*** DATASET RECORDS ***

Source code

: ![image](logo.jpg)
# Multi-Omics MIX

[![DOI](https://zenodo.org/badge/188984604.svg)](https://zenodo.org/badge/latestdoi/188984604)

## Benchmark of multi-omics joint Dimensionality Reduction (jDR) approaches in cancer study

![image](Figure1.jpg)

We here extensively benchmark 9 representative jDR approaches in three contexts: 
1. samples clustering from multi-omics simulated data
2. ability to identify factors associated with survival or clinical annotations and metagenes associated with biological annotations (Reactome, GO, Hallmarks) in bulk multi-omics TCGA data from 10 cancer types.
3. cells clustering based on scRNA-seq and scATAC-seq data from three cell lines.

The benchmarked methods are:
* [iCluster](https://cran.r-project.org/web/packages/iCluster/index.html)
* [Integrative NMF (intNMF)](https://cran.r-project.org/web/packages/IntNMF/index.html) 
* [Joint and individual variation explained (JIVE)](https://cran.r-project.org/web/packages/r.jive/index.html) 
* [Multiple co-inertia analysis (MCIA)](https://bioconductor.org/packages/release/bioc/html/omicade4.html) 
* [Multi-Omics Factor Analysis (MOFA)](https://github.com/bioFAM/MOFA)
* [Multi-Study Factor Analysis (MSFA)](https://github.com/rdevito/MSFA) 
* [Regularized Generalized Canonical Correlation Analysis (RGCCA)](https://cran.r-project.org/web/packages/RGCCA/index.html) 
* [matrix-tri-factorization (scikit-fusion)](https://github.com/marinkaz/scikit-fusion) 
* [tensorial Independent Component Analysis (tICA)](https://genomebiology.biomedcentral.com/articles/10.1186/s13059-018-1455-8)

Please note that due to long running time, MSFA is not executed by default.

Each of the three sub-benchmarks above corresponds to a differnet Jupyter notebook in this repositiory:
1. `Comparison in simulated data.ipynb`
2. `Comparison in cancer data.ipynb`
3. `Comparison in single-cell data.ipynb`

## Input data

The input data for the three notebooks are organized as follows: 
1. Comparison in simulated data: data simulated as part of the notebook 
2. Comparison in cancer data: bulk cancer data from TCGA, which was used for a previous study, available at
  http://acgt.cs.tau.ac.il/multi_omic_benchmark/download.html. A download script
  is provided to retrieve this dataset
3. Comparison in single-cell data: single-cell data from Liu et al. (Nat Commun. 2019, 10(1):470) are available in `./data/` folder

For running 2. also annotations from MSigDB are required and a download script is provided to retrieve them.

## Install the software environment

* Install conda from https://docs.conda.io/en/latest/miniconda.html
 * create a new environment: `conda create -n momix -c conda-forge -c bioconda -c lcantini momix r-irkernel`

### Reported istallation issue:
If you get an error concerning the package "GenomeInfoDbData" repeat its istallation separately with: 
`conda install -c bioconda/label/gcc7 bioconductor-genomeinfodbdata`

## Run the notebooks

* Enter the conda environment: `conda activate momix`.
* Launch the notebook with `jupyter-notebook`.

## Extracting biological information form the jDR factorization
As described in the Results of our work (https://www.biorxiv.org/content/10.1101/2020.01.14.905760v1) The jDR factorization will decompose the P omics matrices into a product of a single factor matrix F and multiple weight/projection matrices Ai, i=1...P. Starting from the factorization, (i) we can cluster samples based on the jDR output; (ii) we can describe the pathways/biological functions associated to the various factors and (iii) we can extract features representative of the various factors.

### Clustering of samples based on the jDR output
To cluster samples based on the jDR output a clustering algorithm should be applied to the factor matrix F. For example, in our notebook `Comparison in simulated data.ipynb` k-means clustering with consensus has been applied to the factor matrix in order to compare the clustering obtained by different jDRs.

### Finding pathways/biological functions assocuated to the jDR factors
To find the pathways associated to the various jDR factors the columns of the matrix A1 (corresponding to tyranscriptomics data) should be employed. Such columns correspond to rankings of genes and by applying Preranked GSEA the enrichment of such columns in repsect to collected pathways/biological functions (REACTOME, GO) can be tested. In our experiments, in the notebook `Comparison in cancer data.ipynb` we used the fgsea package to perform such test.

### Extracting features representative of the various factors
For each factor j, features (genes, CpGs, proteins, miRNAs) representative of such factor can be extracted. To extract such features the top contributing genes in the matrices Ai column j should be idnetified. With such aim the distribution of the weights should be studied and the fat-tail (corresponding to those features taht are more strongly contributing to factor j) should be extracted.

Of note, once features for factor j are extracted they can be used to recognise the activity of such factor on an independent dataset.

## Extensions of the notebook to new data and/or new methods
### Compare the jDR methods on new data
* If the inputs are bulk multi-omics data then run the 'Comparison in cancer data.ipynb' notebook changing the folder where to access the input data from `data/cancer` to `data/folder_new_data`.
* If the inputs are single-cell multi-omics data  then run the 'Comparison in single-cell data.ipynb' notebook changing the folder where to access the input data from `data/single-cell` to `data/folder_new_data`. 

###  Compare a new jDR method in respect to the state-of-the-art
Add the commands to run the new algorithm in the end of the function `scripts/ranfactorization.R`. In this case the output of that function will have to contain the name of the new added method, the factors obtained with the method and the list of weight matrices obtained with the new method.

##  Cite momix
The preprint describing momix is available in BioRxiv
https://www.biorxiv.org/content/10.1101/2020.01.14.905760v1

*** End of DATASET RECORDS ***

• **EXERCISE INSTRUCTIONS**: Read the entries and select each line where the word "packages" is found.

• **RESPONSE TO THE TASK**:
* [iCluster](https://cran.r-project.org/web/packages/iCluster/index.html)
* [Integrative NMF (intNMF)](https://cran.r-project.org/web/packages/IntNMF/index.html) 
* [Joint and individual variation explained (JIVE)](https://cran.r-project.org/web/packages/r.jive/index.html) 
* [Multiple co-inertia analysis (MCIA)](https://bioconductor.org/packages/release/bioc/html/omicade4.html) 
* [Regularized Generalized Canonical Correlation Analysis (RGCCA)](https://cran.r-project.org/web/packages/RGCCA/index.html) 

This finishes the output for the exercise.